A. A substrate model showing how fog-2 promotes sperm generation, whereas aging promotes sperm depletion, leading to entry to the female state. Such a model can explain why fog-2 and aging appear epistatic to each other. B. The complete C. elegans life cycle. Recognized stages of C. elegans are marked by black arrows. States are marked by red arrows to emphasize that at the end of a state, the worm returns to the developmental timepoint it was at before entering the state. The L2d state is an exception. It is the only stage that does not return to the same developmental timepoint; rather, the L2d state is a permissive state that allows entry into either dauer or the L3 stage. We have presented evidence of a female state in C. elegans. At this point, it is unclear whether the difference between hermaphrodites and females is reversible by males. Therefore, it remains unclear whether it is a stage or a true state.

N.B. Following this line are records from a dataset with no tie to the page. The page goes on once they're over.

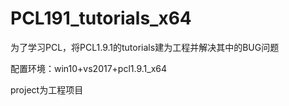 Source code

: # PCL191_tutorials_x64
为了学习PCL，将PCL1.9.1的tutorials建为工程并解决其中的BUG问题 

配置环境：win10+vs2017+pcl1.9.1_x64

project为工程项目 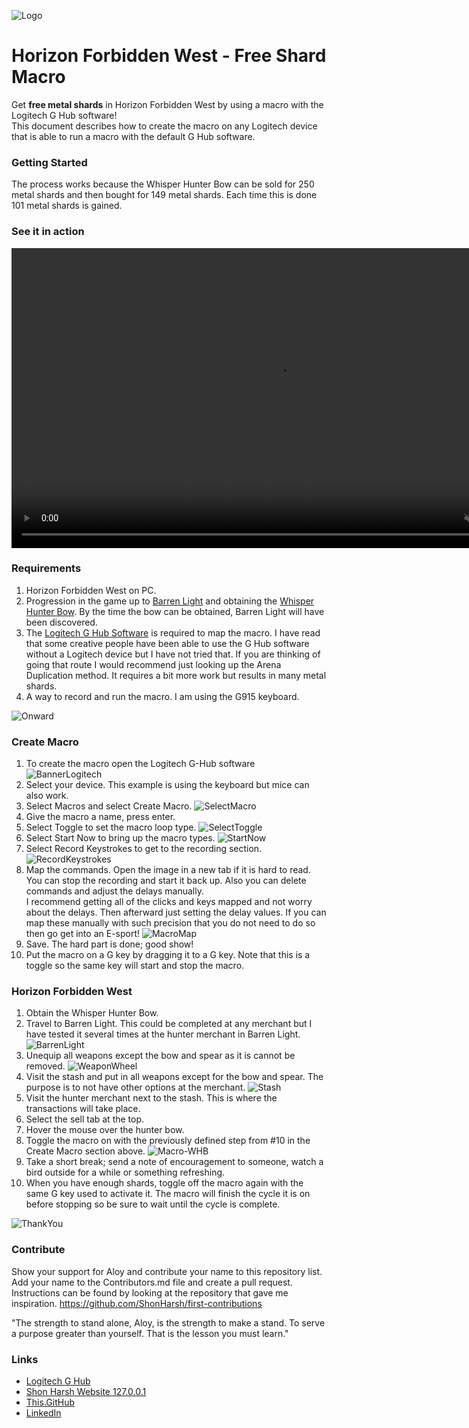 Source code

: ![Logo](https://shonharsh.github.io/curriculum-vitae/images/HFW/HFW-Banner-Logo.png)

# Horizon Forbidden West - Free Shard Macro

Get **free metal shards** in Horizon Forbidden West by using a macro with the Logitech G Hub software!<br />
This document describes how to create the macro on any Logitech device that is able to run a macro with the default G Hub software.

### Getting Started

The process works because the Whisper Hunter Bow can be sold for 250 metal shards and then bought for 149 metal shards.  Each time this is done 101 metal shards is gained.

### See it in action

<video controls="" height="480" width="852" muted loop autoplay>
  <source src="https://shonharsh.github.io/curriculum-vitae/images/HFW/HFW-WHB-0480.mp4" type="video/mp4">
</video>

### Requirements

1. Horizon Forbidden West on PC.
2. Progression in the game up to [Barren Light](https://horizon.fandom.com/wiki/Barren_Light?so=search) and obtaining the [Whisper Hunter Bow](https://horizon.fandom.com/wiki/Whisper_Hunter_Bow).  By the time the bow can be obtained, Barren Light will have been discovered.
3. The [Logitech G Hub Software](https://www.logitechg.com/en-us/innovation/g-hub.html) is required to map the macro.  I have read that some creative people have been able to use the G Hub software without a Logitech device but I have not tried that.  If you are thinking of going that route I would recommend just looking up the Arena Duplication method.  It requires a bit more work but results in many metal shards.
4. A way to record and run the macro.  I am using the G915 keyboard.

![Onward](https://shonharsh.github.io/curriculum-vitae/images/HFW/HFW-Banner-Onward.png)

### Create Macro
1. To create the macro open the Logitech G-Hub software
![BannerLogitech](https://shonharsh.github.io/curriculum-vitae/images/HFW/HFW-Banner-GHub.png)
2. Select your device.  This example is using the keyboard but mice can also work.
3. Select Macros and select Create Macro.
![SelectMacro](https://shonharsh.github.io/curriculum-vitae/images/HFW/HFW-Macro-SelectMacros.png)
4. Give the macro a name, press enter.
5. Select Toggle to set the macro loop type.
![SelectToggle](https://shonharsh.github.io/curriculum-vitae/images/HFW/HFW-Macro-SelectToggle.png)
6. Select Start Now to bring up the macro types.
![StartNow](https://shonharsh.github.io/curriculum-vitae/images/HFW/HFW-Macro-StartNow.png)
7. Select Record Keystrokes to get to the recording section.
![RecordKeystrokes](https://shonharsh.github.io/curriculum-vitae/images/HFW/HFW-Macro-RecordKeystrokes.png)
8. Map the commands.  Open the image in a new tab if it is hard to read.  You can stop the recording and start it back up.  Also you can delete commands and adjust the delays manually.<br />
I recommend getting all of the clicks and keys mapped and not worry about the delays.  Then afterward just setting the delay values.  If you can map these manually with such precision that you do not need to do so then go get into an E-sport!
![MacroMap](https://shonharsh.github.io/curriculum-vitae/images/HFW/HFW-Macro-MacroMap.png)
9. Save.  The hard part is done; good show!
10. Put the macro on a G key by dragging it to a G key. Note that this is a toggle so the same key will start and stop the macro.

### Horizon Forbidden West
1. Obtain the Whisper Hunter Bow.
2. Travel to Barren Light.  This could be completed at any merchant but I have tested it several times at the hunter merchant in Barren Light.
![BarrenLight](https://shonharsh.github.io/curriculum-vitae/images/HFW/HFW-Macro-BarrenLight.jpg)
3. Unequip all weapons except the bow and spear as it is cannot be removed.
![WeaponWheel](https://shonharsh.github.io/curriculum-vitae/images/HFW/HFW-Macro-WeaponWheel.jpg)
4. Visit the stash and put in all weapons except for the bow and spear.  The purpose is to not have other options at the merchant.
![Stash](https://shonharsh.github.io/curriculum-vitae/images/HFW/HFW-Macro-Stash.jpg)
5. Visit the hunter merchant next to the stash.  This is where the transactions will take place.
6. Select the sell tab at the top.
7. Hover the mouse over the hunter bow.
8. Toggle the macro on with the previously defined step from #10 in the Create Macro section above.
![Macro-WHB](https://shonharsh.github.io/curriculum-vitae/images/HFW/HFW-Macro-WHB.gif)
9. Take a short break; send a note of encouragement to someone, watch a bird outside for a while or something refreshing.
10. When you have enough shards, toggle off the macro again with the same G key used to activate it.  The macro will finish the cycle it is on before stopping so be sure to wait until the cycle is complete.

![ThankYou](https://shonharsh.github.io/curriculum-vitae/images/HFW/HFW-Macro-ThankYou.jpg)

### Contribute

Show your support for Aloy and contribute your name to this repository list. Add your name to the Contributors.md file and create a pull request.
Instructions can be found by looking at the repository that gave me inspiration. https://github.com/ShonHarsh/first-contributions

"The strength to stand alone, Aloy, is the strength to make a stand. To serve a purpose greater than yourself. That is the lesson you must learn."


### Links
- [Logitech G Hub](https://www.logitechg.com/en-us/innovation/g-hub.html)
- [Shon Harsh Website 127.0.0.1](https://shonharsh.github.io/curriculum-vitae/index.html)
- [This.GitHub](https://github.com/shonharsh)
- [LinkedIn](https://www.linkedin.com/in/shonharsh/)
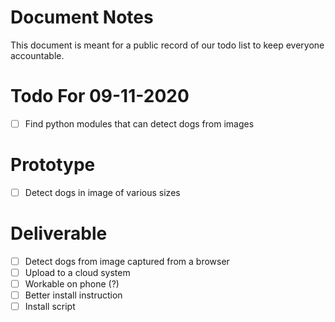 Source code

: # Document Notes
This document is meant for a public record of our todo list to keep everyone accountable.

# Todo For 09-11-2020
- [ ] Find python modules that can detect dogs from images

# Prototype
- [ ] Detect dogs in image of various sizes

# Deliverable
- [ ] Detect dogs from image captured from a browser
- [ ] Upload to a cloud system
- [ ] Workable on phone (?)
- [ ] Better install instruction
- [ ] Install script
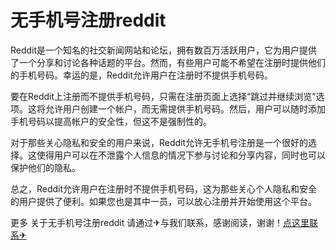 # 无手机号注册reddit

Reddit是一个知名的社交新闻网站和论坛，拥有数百万活跃用户，它为用户提供了一个分享和讨论各种话题的平台。然而，有些用户可能不希望在注册时提供他们的手机号码。幸运的是，Reddit允许用户在注册时不提供手机号码。

要在Reddit上注册而不提供手机号码，只需在注册页面上选择“跳过并继续浏览”选项。这将允许用户创建一个帐户，而无需提供手机号码。然后，用户可以随时添加手机号码以提高帐户的安全性，但这不是强制性的。

对于那些关心隐私和安全的用户来说，Reddit允许无手机号注册是一个很好的选择。这使得用户可以在不泄露个人信息的情况下参与讨论和分享内容，同时也可以保护他们的隐私。

总之，Reddit允许用户在注册时不提供手机号码，这为那些关心个人隐私和安全的用户提供了便利。如果您也是其中一员，可以放心注册并开始使用这个平台。

更多 关于无手机号注册reddit 请通过✈与我们联系，感谢阅读，谢谢！[点这里联系✈](https://w.k02.cc)
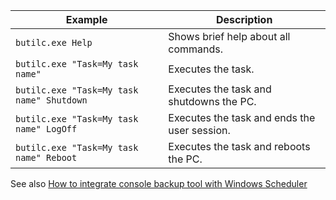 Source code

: | Example                                   | Description                                           |
| ----------------------------------------- | ----------------------------------------------------- |
| `butilc.exe Help`                         | Shows brief help about all commands.                  |
| `butilc.exe "Task=My task name"`          | Executes the task.                                    |
| `butilc.exe "Task=My task name" Shutdown` | Executes the task and shutdowns the PC.               |
| `butilc.exe "Task=My task name" LogOff`   | Executes the task and ends the user session.          |
| `butilc.exe "Task=My task name" Reboot`   | Executes the task and reboots the PC.                 |

See also [How to integrate console backup tool with Windows Scheduler](../Schedule/Integration%20with%20Windows%20Scheduler.md)
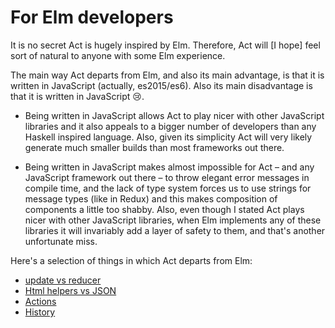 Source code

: # For Elm developers

It is no secret Act is hugely inspired by Elm. Therefore, Act will [I hope] feel
sort of natural to anyone with some Elm experience.

The main way Act departs from Elm, and also its main advantage, is that it is
written in JavaScript (actually, es2015/es6). Also its main disadvantage is
that it is written in JavaScript :cry:.

- Being written in JavaScript allows Act to play nicer with other JavaScript
  libraries and it also appeals to a bigger number of developers than any Haskell
  inspired language. Also, given its simplicity Act will very likely generate
  much smaller builds than most frameworks out there.

- Being written in JavaScript makes almost impossible for Act – and any
  JavaScript framework out there – to throw elegant error messages in compile
  time, and the lack of type system forces us to use strings for message types
  (like in Redux) and this makes composition of components a little too shabby.
  Also, even though I stated Act plays nicer with other JavaScript libraries,
  when Elm implements any of these libraries it will invariably add a layer of
  safety to them, and that's another unfortunate miss.

Here's a selection of things in which Act departs from Elm:

* [update vs reducer](/update-vs-reducer.md)
* [Html helpers vs JSON](/html-helpers-vs-json.md)
* [Actions](/actions.md)
* [History](/history.md)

The C. elegans life cycle, life stages and life states

C. elegans has a complicated life cycle, with two alternative developmental pathways that have multiple stages (larval development and dauer development), followed by reproductive adulthood. In addition to its developmental stages, researchers have recognized that C. elegans has numerous life states that it can enter into when given instructive environmental cues. One such state is the L1 arrest state, where development ceases entirely upon starvation [43]. More recently, researchers have described additional diapause states that the worm can access at the L3, L4 and young adult stages under conditions of low food [44–46]. Not all states of C. elegans are arrested, however (see Fig. 6). For example, the L2d state is induced by crowded and nutrient poor conditions [47]. While within this state, the worm is capable of entry into either dauer or the L3 larval stage, depending on environmental conditions. Thus, the L2d state is a permissive state, and marks the point at which the nematode development is committed to a single developmental pathway.

Identification of the C. elegans life states has often been performed by morphological studies (as in the course of L4 arrest or L2d) or via timecourses (L1 arrest). However, not all states may be visually identifiable, or even if they are, the morphological changes may be very subtle, making positive identification difficult. However, the detailed information afforded by a transcriptome should in theory provide sufficient information to definitively identify a state, since transcriptomic information underlies morphology. Moreover, transcriptomics can provide an informative description into the physiology of complex metazoan life state's via measurements of global gene expression. By identifying differentially expressed genes and using ontology enrichment analyses to identify gene functions, sites of expression or phenotypes that are enriched in a given gene set, researchers can obtain a clearer picture of the changes that occur in the worm in a less biased manner than by identifying gross morphological changes. RNA-seq is emerging as a powerful technology that has been used successfully in the past as a qualitative tool for target acquisition. More recent work has successfully used RNA-seq to establish genetic interactions between genes [48,49]. In this work, we have shown that whole-organism RNA-seq data can also be analyzed via a similar formalism to successfully identify internal states in a multi-cellular organism.